A trip to Bristol to speak at a conference made the Executive Director of the Economic Partnership realise that the two cities have remarkably similar economies. But which one will come out on top in the long run?
Leave aside for the moment the fact that Bristol is 70% larger [in population] than Brighton. Like Brightonians, and what the HSBC Future of Business report called their "rebellious alternative economy", Bristolians also think of themselves as being non-conformist: witness the phenomenon of Banksy and the recent Battle of Stokes Croft Tesco.
Their economic success is demonstrated by their rankings in league tables of things like the number of start-up businesses, unemployment rates, private sector job growth, qualifications of the workforce etc although Bristol is somewhat ahead of Brighton in most of these things.
Bristol has an excellent university [part of the prestigious Russell Group]; Brighton has two, one of which, Sussex, is rated in the top 50 universities in the world. Just like Brighton the workforce is highly educated but isn’t home-grown with local schools performing well below the national average. It seems that in both locations people come to study and like it so much that they stay.
Both cities have diversified their economic base over the past two decades; Bristol more than Brighton with its aerospace industry and high-tech firms but both cities share a burgeoning digital sector and mature business & financial services industries. Both have established themselves as increasingly important regional centres for arts, culture and music and both are steeped in an historic legacy of fine architecture and beautiful buildings [together with some dreadful mistakes].
On the negative side both also have a similar problem with drugs that lead to too many deaths [crack cocaine in Bristol, heroin in Brighton] and both have pockets of social deprivation that contrast sharply with significant affluence. They differ markedly in their demographics with 14% of Bristol’s population being black and ethnic minorities [BME] but only about 6% in Brighton & Hove.
Like Brighton, Bristol is a collection of villages that are often disconnected socially as well as geographically.
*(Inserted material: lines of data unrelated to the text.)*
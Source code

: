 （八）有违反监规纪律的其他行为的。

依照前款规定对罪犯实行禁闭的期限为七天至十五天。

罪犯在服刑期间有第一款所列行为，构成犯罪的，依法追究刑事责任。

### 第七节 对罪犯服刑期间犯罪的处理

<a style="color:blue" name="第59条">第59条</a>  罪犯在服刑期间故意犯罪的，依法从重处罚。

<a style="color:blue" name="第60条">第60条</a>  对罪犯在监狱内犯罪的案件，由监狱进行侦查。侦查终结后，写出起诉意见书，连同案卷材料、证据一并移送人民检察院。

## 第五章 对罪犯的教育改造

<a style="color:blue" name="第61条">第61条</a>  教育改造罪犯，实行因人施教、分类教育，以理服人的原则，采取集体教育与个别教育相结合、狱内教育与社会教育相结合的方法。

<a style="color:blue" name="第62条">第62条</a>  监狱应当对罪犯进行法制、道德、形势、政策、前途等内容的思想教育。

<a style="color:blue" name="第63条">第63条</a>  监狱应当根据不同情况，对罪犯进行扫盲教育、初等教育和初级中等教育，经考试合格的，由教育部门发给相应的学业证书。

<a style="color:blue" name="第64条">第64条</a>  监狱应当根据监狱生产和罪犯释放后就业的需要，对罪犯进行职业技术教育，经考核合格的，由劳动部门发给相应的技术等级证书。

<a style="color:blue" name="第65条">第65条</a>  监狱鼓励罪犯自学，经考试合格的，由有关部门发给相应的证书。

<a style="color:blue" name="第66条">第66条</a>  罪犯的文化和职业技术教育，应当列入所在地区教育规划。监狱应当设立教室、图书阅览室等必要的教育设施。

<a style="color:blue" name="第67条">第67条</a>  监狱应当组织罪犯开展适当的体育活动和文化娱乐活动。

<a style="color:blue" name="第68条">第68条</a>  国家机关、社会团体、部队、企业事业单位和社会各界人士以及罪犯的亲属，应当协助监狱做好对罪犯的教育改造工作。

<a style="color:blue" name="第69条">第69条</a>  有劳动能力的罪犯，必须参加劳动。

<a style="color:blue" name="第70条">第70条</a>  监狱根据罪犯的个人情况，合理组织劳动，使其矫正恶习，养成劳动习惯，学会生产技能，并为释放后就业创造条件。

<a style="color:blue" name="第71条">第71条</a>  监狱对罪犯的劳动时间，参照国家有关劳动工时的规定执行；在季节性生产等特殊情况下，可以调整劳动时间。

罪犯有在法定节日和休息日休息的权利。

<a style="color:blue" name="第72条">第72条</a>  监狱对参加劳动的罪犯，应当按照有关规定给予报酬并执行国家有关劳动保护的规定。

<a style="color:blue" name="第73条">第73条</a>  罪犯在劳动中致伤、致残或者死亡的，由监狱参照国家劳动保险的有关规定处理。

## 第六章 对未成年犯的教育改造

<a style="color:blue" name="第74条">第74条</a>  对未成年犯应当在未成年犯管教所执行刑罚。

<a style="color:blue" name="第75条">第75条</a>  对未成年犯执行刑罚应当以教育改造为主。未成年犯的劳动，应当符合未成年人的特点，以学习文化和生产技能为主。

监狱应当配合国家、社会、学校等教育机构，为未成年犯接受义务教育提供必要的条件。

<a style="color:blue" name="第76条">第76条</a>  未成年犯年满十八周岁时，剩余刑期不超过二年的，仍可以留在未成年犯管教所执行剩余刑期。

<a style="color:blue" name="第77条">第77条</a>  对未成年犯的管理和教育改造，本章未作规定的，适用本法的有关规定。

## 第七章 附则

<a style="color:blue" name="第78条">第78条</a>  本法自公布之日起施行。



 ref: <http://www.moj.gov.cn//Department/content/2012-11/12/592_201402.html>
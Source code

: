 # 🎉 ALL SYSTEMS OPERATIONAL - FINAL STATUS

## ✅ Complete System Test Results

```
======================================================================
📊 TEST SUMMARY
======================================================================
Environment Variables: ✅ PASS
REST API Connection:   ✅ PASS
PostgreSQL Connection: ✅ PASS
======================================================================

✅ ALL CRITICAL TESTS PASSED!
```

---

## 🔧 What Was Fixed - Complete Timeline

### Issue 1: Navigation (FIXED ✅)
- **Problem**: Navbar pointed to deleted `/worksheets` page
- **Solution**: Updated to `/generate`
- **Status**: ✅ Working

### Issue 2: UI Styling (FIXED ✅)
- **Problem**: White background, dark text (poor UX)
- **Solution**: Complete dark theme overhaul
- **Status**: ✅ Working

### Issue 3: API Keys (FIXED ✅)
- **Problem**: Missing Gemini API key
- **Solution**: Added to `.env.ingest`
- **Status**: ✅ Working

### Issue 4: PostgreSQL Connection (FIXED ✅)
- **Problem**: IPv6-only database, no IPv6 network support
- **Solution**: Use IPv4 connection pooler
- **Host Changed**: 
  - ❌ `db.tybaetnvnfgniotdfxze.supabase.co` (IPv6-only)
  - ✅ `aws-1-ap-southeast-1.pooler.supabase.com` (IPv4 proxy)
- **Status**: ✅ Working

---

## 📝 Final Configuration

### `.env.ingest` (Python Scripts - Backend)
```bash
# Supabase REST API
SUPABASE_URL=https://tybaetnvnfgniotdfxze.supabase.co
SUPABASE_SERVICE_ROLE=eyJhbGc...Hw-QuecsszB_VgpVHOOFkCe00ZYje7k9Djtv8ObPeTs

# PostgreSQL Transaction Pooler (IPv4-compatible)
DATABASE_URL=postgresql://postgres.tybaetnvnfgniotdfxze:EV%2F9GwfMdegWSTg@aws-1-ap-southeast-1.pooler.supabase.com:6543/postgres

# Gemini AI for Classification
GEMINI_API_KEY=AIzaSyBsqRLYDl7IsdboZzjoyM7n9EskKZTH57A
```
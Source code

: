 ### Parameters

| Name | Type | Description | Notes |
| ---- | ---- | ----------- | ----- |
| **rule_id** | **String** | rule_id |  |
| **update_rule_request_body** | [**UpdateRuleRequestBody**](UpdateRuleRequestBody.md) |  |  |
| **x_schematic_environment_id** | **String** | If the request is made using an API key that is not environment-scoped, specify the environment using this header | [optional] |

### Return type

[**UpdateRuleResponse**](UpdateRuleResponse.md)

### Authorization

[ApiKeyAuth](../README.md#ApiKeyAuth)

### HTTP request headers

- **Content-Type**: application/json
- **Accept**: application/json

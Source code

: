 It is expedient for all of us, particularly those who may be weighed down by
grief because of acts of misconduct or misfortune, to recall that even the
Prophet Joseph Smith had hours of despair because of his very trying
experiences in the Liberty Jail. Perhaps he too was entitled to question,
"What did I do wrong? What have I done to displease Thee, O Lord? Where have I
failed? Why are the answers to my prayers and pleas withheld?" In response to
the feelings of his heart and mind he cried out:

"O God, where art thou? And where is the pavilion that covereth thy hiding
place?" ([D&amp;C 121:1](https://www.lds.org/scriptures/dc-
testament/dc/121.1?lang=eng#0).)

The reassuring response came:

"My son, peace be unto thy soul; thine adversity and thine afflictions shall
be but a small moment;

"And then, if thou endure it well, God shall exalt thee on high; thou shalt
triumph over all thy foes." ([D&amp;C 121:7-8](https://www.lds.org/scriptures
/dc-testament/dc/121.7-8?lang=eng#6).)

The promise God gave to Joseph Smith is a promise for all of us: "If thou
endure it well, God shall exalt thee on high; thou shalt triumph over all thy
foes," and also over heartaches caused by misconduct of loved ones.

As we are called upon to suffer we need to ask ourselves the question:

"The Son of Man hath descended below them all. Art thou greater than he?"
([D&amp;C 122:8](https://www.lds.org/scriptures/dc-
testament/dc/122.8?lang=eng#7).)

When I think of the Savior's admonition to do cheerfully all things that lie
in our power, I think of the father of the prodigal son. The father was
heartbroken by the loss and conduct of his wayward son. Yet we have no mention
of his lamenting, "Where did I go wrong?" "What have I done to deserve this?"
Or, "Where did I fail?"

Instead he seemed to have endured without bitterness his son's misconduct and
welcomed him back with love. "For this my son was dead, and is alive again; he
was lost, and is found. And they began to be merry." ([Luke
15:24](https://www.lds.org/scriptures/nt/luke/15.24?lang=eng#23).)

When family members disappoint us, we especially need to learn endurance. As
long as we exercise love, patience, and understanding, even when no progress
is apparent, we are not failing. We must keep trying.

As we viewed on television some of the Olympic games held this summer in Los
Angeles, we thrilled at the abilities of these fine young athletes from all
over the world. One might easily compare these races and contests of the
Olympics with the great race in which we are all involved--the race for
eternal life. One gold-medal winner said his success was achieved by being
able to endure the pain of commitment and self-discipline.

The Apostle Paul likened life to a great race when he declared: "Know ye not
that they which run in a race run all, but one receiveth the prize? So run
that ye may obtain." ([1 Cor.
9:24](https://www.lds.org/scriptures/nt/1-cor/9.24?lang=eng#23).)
Many residents of Hove still don’t see themselves as being a part of the same city as Brighton just as many residents of south Bristol don’t feel connected with the rest of their city. It seems to be more pronounced in Bristol but that could partly be because Bristol doesn’t have as good a bus service as Brighton [where does?].
One of the marked differences between the two cities, which gives Bristol a distinct economic advantage. is its brand new Enterprise Zone giving significant tax breaks that have already attracted new companies to locate there. The Coast to Capital Local Enterprise Partnership [LEP] area didn’t get an Enterprise Zone [see earlier story] and consequently has little in the way of grants or incentives to give away to companies seeking a good deal when they relocate.
The boldest difference between the two cities is political. Perhaps because chaotic local politics in Bristol has delivered seven council leaders in the past decade, the residents voted in favour of a single elected Mayor in a referendum held in May. With a turnout of 24% and a narrow winning margin of just over 3 percentage points it hardly reflected the will of all the people [or even a majority] but it is a mandate nevertheless.
Interestingly Brighton has had exactly the same number of leaders representing three different parties over the same period of time. But in Brighton there is absolutely no appetite from any political party to cede power to a single elected Mayor; a referendum in 2001 soundly rejected the idea.
It will be interesting to follow, compare and contrast the fortunes of the two cities; Brighton being the only unitary authority to return to the committee system and Bristol shortly to become the most recent of a handful of cities to have a powerful Mayor.